Wöchentliches Corona-Gebet

Wöchentliches Corona-Gebet

13.02.2021 - 14:56:46

Anfangs täglich und jetzt wöchentlich veröffentlich Pastor Grulke seit März diesen Jahres zum Corona-Glockenläuten um 18 Uhr ein Gebet, welches hier auch aktualisiert wird.
Dazu kann man sich zudem in den verschiedenen Sozialen Netzwerken anmelden. Eine schöne Aktion im Sinne der Nächstenliebe.
 

Glockengebet, Samstag, 20. Februar 2021:

Heute mit dem Februar-Monatslied der Nordkirchen-Popularmusik

mit einem anschließenden Gebet

Jenseits von Ebbe und Flut – Text und Melodie: Lukas Klette

https://www.monatslied.de/de/Lieder.php?L=2532

 

1. Lang nicht an Land.

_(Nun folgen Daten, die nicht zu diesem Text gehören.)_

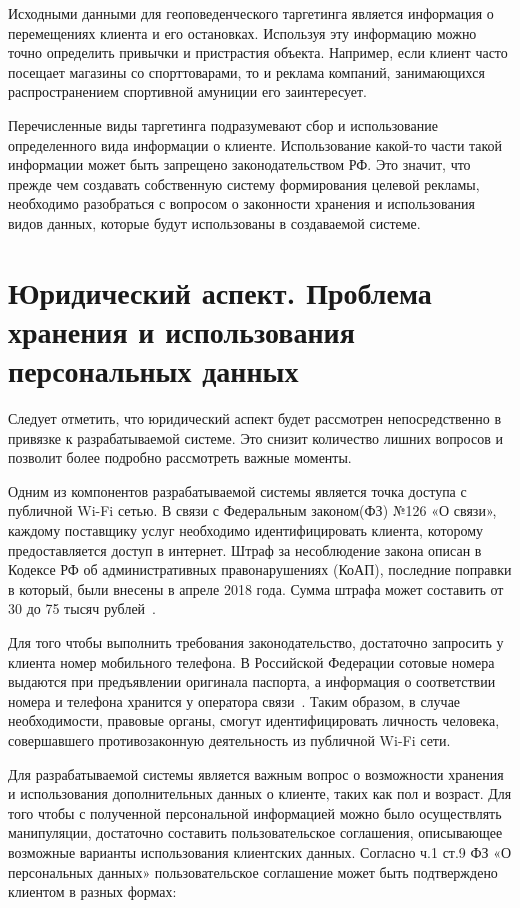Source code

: Исходными данными для геоповеденческого таргетинга является информация о перемещениях клиента и его остановках. Используя эту информацию можно точно определить привычки и пристрастия объекта. Например, если клиент часто посещает магазины со спорттоварами, то и реклама компаний, занимающихся распространением спортивной амуниции его заинтересует.

Перечисленные виды таргетинга подразумевают сбор и использование определенного вида информации о клиенте. Использование какой-то части такой информации может быть запрещено законодательством РФ. Это значит, что прежде чем создавать собственную систему формирования целевой рекламы, необходимо разобраться с вопросом о законности хранения и использования видов данных, которые будут использованы в создаваемой системе.
        
\section{Юридический аспект. Проблема хранения и использования персональных данных}

Следует отметить, что юридический аспект будет рассмотрен непосредственно в привязке к разрабатываемой системе. Это снизит количество лишних вопросов и позволит более подробно рассмотреть важные моменты.

Одним из компонентов разрабатываемой системы является точка доступа с публичной Wi-Fi сетью. В связи с Федеральным законом(ФЗ) №126 «О связи», каждому поставщику услуг необходимо идентифицировать клиента, которому предоставляется доступ в интернет. Штраф за несоблюдение закона описан в Кодексе РФ об административных правонарушениях (КоАП), последние поправки в который, были внесены в апреле 2018 года. Сумма штрафа может составить от 30 до 75 тысяч рублей~\cite{5myth}.

Для того чтобы выполнить требования законодательство, достаточно запросить у клиента номер мобильного телефона. В Российской Федерации сотовые номера выдаются при предъявлении оригинала паспорта, а информация о соответствии номера и телефона хранится у оператора связи~\cite{fz}. Таким образом, в случае необходимости, правовые органы, смогут идентифицировать личность человека, совершавшего противозаконную деятельность из публичной Wi-Fi сети.

Для разрабатываемой системы является важным вопрос о возможности хранения и использования дополнительных данных о клиенте, таких как пол и возраст. Для того чтобы с полученной персональной информацией можно было осуществлять манипуляции, достаточно составить пользовательское соглашения, описывающее возможные варианты использования клиентских данных. Согласно ч.1 ст.9 ФЗ «О персональных данных» пользовательское соглашение может быть подтверждено клиентом в разных формах:

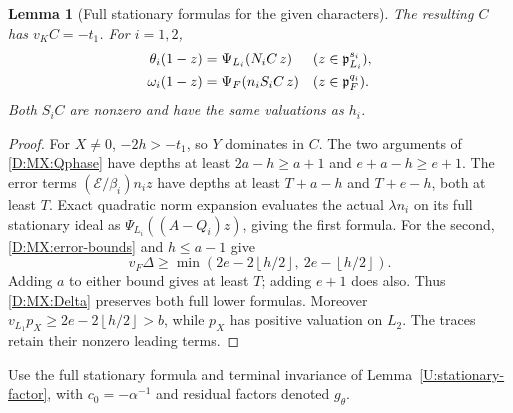 \documentclass[11pt]{amsart}
\newtheorem{lemma}[theorem]{Lemma}
\theoremstyle{definition}
\theoremstyle{remark}
\newcommand{\floor}[1]{\left\lfloor #1\right\rfloor}
\begin{document}
\begin{lemma}[Full stationary formulas for the given characters]\label{D:MX:minimal-origin}
The resulting $C$ has $v_KC=-t_1$. For $i=1,2$,
\begin{align}\label{D:MX:minimal-stationary}
 \theta_i(1-z)&=\Psi_{L_i}(N_iC\,z)
                                &&(z\in\pp_{L_i}^{s_i}),\notag\\
 \omega_i(1-z)&=\Psi_F(n_iS_iC\,z)
                                &&(z\in\pp_F^{q_i}).
\end{align}
Both $S_iC$ are nonzero and have the same valuations as $h_i$.
\end{lemma}
\begin{proof}
For $X\ne0$, $-2h>-t_1$, so $Y$ dominates in $C$.
The two arguments of \eqref{D:MX:Qphase} have depths at least
$2a-h\ge a+1$ and $e+a-h\ge e+1$.
The error terms $(\mathcal E/\beta_i)n_i z$ have depths at least
$T+a-h$ and $T+e-h$, both at least $T$.
Exact quadratic norm expansion evaluates the actual $\lambda n_i$ on its
full stationary ideal as $\Psi_{L_i}((A-Q_i)z)$, giving the first formula.
For the second, \eqref{D:MX:error-bounds} and $h\le a-1$ give
\[
 v_F\Delta\ge\min(2e-2\floor{h/2},\ 2e-\floor{h/2}).
\]
Adding $a$ to either bound gives at least $T$; adding $e+1$ does also.
Thus \eqref{D:MX:Delta} preserves both full lower formulas.
Moreover $v_{L_1}p_X\ge2e-2\floor{h/2}>b$, while $p_X$ has positive
valuation on $L_2$. The traces retain their nonzero leading terms.
\end{proof}

Use the full stationary formula and terminal invariance of
Lemma~\ref{U:stationary-factor}, with $c_0=-\alpha^{-1}$ and
residual factors denoted $g_\theta$.
\end{document}
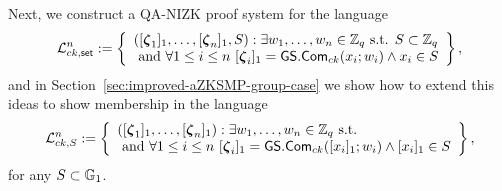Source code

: Next, we construct a QA-NIZK proof system for the language
$$
\Lang_{ck,\mathsf{set}}^n:=\left\{\begin{array}{l}
([\grkb{\zeta}_1]_1,\ldots,[\grkb{\zeta}_n]_1,S):\exists w_1,\ldots,w_n\in\Z_q \text{ s.t. } S\subset\Z_q\\
\text{ and } \forall 1\leq i\leq n\ [\grkb{\zeta}_i]_1=\GS.\Com_{ck}(x_i;w_i)\wedge x_i\in S
\end{array}\right\},
$$
and in Section~\ref{sec:improved-aZKSMP-group-case} we show how to extend this ideas to show membership in the language
$$
\Lang_{ck,S}^n:=\left\{\begin{array}{l}
([\grkb{\zeta}_1]_1,\ldots,[\grkb{\zeta}_n]_1):\exists w_1,\ldots,w_n\in\Z_q \text{ s.t. } \\
\text{ and } \forall 1\leq i\leq n\ [\grkb{\zeta}_i]_1=\GS.\Com_{ck}([x_i]_1;w_i)\wedge [x_i]_1\in S
\end{array}\right\},
$$
for any $S\subset\mathbb{G}_1$.

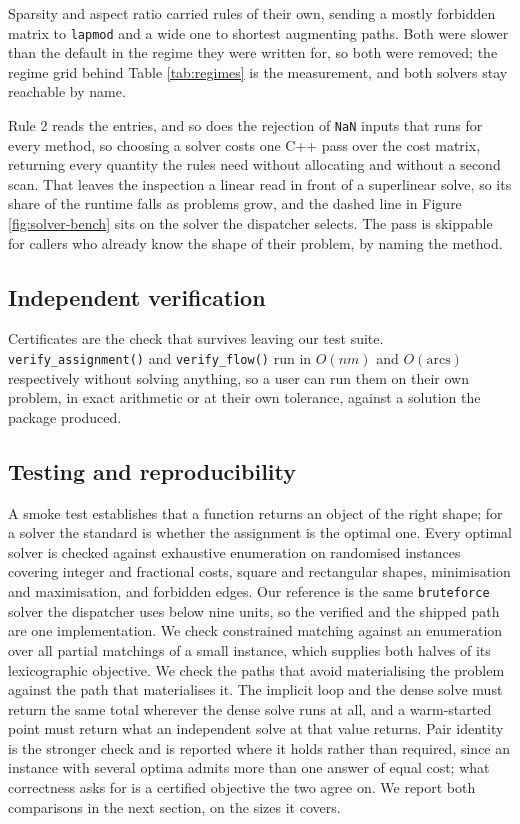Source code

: Sparsity and aspect ratio carried rules of their own, sending a mostly
forbidden matrix to \texttt{lapmod} and a wide one to shortest augmenting paths. Both
were slower than the default in the regime they were written for, so both were
removed; the regime grid behind Table \ref{tab:regimes} is the measurement, and
both solvers stay reachable by name.

Rule 2 reads the entries, and so does the rejection of \texttt{NaN} inputs that runs
for every method, so choosing a solver costs one C++ pass over the cost matrix,
returning every quantity the rules need without allocating and without a second
scan. That leaves the inspection a linear read in front of a superlinear
solve, so its share of the runtime falls as problems grow, and the dashed line in
Figure \ref{fig:solver-bench} sits on the solver the dispatcher selects. The
pass is skippable for callers who already know the shape of their problem, by
naming the method.

\subsection{Independent verification}\label{independent-verification}

Certificates are the check that survives leaving our test suite. \texttt{verify\_assignment()} and \texttt{verify\_flow()} run in \(O(nm)\) and
\(O(\text{arcs})\) respectively without solving anything, so a user can run them
on their own problem, in exact arithmetic or at their own tolerance, against a
solution the package produced.

\subsection{Testing and reproducibility}\label{testing-and-reproducibility}

A smoke test establishes that a function returns an object of the right shape;
for a solver the standard is whether the assignment is the optimal one. Every
optimal solver is checked against exhaustive enumeration on randomised
instances covering integer and fractional costs, square and rectangular
shapes, minimisation and maximisation, and forbidden edges. Our reference is
the same \texttt{bruteforce} solver the dispatcher uses below nine units, so the
verified and the shipped path are one implementation. We check constrained
matching against an enumeration over all partial matchings of a small
instance, which supplies both halves of its lexicographic objective. We check
the paths that avoid materialising the problem against the path that materialises it. The implicit loop and the dense solve must return the same
total wherever the dense solve runs at all, and a warm-started point must return
what an independent solve at that value returns. Pair identity is the stronger
check and is reported where it holds rather than required, since an instance
with several optima admits more than one answer of equal cost; what correctness
asks for is a certified objective the two agree on. We report both comparisons
in the next section, on the sizes it covers.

Nebelschwaden. 

Zum höchsten Rand ungeladen. 

Kompass auf Nord: Heimathafen. 

Mann über Bord, eingeschlafen.

 

Refrain:

Wird alles irgendwann gut, 

jenseits von Ebbe und Flut? 

Dringt durch den Nebel schon Licht? 

Fürchte Dich nicht.

 

2. Anfang voll Glück. Leinen fallen. 

Nie mehr zurück! Korken knallen.

Ende der Welt. Heimwehklagen.

Hoffnung zerschellt, fortgetragen.

 

Refrain:

Wird alles irgendwann gut, 

jenseits von Ebbe und Flut? 

Dringt durch den Nebel schon Licht? 

Fürchte Dich nicht.

 

Gebet zu „Jenseits von Ebbe und Flut“ / Sara Burghoff

 

Mein Leben – ein Stolpern. Mich-verlieren und Nicht-mehr-finden.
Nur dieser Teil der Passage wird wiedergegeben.